### What is needed
Go through the data and retrieve each line that includes the string "will".

(Collected data entries)
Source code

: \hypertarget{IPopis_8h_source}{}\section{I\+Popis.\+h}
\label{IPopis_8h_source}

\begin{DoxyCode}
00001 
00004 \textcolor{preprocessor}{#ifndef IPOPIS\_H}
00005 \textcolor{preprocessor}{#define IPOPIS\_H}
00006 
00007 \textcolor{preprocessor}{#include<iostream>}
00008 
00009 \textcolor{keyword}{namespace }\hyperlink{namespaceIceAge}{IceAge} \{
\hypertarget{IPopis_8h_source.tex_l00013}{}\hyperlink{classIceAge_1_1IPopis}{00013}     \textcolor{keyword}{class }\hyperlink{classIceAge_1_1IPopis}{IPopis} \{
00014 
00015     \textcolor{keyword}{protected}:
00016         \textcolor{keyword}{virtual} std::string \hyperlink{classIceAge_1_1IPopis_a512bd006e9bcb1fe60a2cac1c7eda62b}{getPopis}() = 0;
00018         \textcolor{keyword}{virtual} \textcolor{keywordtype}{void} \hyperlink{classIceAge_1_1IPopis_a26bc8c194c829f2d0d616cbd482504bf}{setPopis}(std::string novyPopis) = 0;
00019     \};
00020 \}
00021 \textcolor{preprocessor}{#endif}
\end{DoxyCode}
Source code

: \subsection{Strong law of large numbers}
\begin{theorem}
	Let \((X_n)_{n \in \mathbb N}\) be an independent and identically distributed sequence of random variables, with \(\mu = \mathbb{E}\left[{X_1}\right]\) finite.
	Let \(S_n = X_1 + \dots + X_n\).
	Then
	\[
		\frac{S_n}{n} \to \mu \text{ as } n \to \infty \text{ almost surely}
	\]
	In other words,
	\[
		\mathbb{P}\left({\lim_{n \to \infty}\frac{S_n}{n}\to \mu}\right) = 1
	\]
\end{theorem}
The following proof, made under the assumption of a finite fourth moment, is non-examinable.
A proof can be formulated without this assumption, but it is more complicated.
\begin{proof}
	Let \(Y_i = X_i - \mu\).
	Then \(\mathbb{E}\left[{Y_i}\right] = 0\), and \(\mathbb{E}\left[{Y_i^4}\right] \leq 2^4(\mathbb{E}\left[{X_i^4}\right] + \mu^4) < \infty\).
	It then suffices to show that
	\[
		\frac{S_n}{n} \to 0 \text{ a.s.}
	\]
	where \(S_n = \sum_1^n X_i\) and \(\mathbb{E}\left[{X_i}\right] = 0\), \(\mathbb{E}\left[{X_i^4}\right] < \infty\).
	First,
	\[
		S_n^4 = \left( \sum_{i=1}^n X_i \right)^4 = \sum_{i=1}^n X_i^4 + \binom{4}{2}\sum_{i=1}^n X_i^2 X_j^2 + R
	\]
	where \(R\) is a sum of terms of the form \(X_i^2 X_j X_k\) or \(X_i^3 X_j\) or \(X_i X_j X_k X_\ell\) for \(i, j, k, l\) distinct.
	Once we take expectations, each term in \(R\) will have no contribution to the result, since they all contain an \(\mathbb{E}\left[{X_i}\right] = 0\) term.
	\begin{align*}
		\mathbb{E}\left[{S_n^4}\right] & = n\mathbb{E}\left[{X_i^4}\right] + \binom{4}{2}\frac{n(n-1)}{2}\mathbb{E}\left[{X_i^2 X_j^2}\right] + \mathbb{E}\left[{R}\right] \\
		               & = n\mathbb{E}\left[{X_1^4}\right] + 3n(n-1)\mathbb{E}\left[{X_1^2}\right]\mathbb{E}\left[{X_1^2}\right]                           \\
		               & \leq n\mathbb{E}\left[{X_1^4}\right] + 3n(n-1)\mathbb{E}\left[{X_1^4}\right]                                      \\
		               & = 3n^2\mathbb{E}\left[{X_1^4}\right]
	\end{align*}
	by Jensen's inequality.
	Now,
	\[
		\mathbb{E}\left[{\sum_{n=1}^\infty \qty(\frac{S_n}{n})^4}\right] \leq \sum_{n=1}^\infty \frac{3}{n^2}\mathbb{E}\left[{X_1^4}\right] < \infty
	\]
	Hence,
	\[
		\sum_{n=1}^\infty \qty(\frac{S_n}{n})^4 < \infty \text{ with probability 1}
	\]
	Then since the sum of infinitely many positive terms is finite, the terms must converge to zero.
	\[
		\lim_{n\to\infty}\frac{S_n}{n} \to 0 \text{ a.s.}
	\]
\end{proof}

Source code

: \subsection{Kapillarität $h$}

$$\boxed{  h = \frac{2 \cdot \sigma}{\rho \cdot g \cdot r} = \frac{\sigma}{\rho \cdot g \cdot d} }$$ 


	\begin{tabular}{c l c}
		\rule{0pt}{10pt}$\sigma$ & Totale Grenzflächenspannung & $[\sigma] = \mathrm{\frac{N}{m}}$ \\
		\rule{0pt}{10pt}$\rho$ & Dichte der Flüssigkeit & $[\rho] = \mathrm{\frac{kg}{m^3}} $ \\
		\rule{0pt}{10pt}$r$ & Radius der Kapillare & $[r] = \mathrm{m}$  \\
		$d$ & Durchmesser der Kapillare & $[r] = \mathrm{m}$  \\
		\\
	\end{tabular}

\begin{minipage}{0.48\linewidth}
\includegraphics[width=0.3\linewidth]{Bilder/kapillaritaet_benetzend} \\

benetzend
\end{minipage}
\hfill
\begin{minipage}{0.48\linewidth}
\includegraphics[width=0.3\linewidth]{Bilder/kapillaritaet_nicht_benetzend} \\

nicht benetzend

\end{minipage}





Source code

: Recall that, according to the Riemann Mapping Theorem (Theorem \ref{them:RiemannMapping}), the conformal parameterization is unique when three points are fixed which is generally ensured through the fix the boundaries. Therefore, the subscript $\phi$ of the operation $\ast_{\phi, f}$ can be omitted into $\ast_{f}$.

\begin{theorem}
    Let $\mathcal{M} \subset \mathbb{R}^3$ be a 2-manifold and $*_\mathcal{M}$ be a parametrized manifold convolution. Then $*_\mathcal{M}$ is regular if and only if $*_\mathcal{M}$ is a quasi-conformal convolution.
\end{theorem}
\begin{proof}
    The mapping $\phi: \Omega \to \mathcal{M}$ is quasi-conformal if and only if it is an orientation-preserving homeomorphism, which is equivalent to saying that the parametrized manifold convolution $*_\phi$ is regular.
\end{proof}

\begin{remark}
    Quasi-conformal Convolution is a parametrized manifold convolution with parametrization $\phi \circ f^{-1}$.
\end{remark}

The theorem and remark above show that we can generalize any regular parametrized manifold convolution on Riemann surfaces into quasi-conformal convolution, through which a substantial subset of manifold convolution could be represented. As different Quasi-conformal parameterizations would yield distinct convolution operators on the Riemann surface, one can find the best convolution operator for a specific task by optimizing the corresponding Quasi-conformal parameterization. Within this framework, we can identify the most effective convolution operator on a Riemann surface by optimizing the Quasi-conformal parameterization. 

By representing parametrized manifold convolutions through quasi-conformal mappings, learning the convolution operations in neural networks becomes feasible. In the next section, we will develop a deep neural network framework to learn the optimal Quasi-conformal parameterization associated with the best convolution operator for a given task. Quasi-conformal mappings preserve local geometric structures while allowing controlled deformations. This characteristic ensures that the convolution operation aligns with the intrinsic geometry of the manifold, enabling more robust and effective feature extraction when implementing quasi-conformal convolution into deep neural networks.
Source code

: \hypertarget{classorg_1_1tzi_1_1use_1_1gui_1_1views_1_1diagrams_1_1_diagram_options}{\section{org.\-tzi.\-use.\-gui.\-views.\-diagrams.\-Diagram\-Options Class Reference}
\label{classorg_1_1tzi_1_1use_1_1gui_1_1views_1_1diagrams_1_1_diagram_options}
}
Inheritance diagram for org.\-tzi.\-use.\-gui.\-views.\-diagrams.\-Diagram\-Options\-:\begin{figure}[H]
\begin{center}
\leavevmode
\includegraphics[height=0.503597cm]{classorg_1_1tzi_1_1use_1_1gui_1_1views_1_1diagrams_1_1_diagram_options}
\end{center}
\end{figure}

...

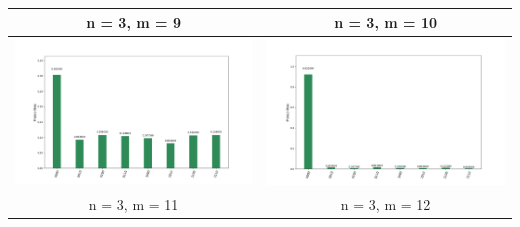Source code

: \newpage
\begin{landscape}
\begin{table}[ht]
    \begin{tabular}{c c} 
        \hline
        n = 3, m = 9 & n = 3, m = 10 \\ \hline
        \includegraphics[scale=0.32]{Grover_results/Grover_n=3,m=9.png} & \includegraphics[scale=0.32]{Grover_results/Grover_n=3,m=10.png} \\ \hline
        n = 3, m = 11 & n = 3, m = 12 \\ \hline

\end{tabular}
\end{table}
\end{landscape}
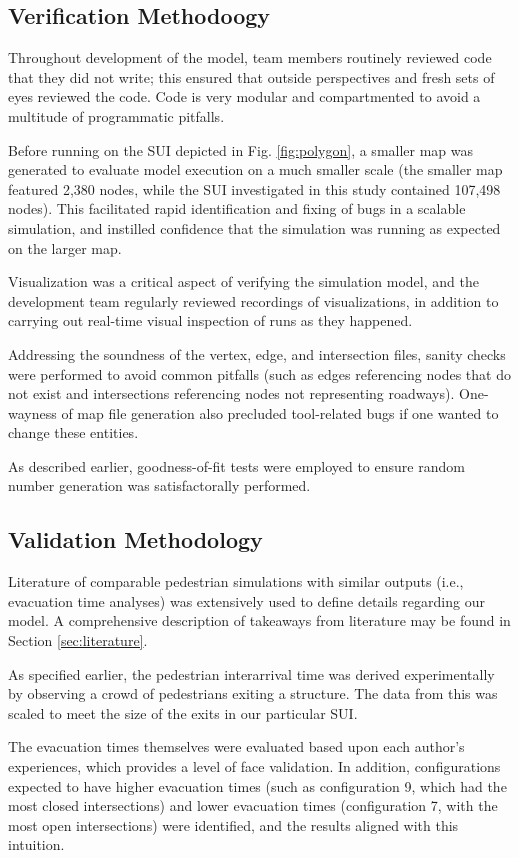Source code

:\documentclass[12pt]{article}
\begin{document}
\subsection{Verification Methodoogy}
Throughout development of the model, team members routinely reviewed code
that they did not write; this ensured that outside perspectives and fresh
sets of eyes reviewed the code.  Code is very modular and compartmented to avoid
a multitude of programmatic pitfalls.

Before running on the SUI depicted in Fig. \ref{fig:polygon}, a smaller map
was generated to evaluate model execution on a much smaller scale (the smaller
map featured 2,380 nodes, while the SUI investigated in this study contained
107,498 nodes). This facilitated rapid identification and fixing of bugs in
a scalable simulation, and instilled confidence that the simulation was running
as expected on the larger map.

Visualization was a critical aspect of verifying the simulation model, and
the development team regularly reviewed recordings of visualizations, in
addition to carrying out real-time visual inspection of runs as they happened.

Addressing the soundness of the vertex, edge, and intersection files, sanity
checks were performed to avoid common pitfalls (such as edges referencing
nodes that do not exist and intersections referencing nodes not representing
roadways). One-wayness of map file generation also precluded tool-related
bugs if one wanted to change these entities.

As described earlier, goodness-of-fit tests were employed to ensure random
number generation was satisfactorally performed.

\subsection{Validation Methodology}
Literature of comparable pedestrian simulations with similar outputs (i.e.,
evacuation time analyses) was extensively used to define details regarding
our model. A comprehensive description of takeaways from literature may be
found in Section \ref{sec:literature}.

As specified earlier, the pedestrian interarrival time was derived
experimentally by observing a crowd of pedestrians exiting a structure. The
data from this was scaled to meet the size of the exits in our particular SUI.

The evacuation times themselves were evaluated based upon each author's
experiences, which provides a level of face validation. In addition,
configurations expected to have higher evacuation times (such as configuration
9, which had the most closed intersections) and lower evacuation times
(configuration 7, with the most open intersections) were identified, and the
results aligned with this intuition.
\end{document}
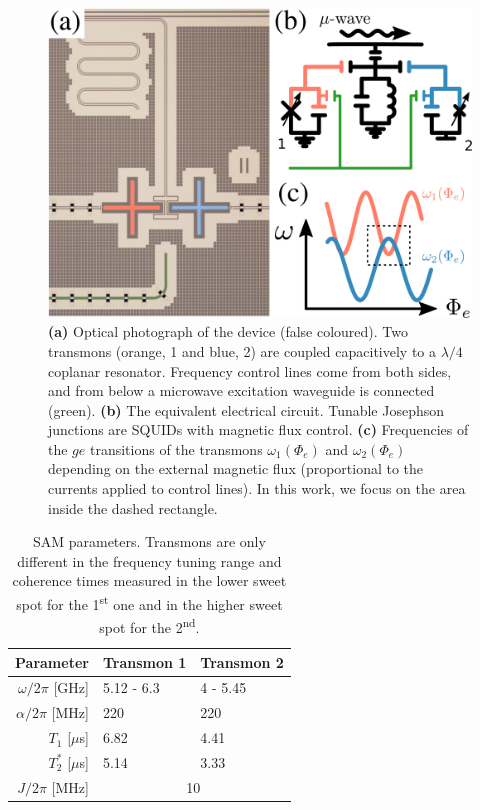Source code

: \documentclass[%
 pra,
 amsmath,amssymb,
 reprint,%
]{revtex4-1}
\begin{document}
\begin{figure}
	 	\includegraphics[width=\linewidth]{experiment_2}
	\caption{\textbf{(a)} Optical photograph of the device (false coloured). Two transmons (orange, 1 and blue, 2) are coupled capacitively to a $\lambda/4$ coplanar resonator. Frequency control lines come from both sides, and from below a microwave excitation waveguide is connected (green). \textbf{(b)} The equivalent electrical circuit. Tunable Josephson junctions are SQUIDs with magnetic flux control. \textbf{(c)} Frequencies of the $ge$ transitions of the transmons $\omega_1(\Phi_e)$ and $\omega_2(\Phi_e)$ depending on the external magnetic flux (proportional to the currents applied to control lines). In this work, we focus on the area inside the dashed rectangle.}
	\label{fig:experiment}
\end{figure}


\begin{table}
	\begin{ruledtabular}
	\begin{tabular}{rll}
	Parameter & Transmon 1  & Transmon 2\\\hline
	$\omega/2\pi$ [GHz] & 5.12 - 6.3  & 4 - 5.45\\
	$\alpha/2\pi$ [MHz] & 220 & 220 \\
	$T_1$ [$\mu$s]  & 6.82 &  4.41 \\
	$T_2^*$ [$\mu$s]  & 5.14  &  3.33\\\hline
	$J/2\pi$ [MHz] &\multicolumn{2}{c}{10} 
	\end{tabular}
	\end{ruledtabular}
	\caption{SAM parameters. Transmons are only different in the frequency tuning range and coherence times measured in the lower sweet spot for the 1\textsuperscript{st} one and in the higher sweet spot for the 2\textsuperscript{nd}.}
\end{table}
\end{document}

### Result
	Once we take expectations, each term in \(R\) will have no contribution to the result, since they all contain an \(\mathbb{E}\left[{X_i}\right] = 0\) term.
By representing parametrized manifold convolutions through quasi-conformal mappings, learning the convolution operations in neural networks becomes feasible. In the next section, we will develop a deep neural network framework to learn the optimal Quasi-conformal parameterization associated with the best convolution operator for a given task. Quasi-conformal mappings preserve local geometric structures while allowing controlled deformations. This characteristic ensures that the convolution operation aligns with the intrinsic geometry of the manifold, enabling more robust and effective feature extraction when implementing quasi-conformal convolution into deep neural networks.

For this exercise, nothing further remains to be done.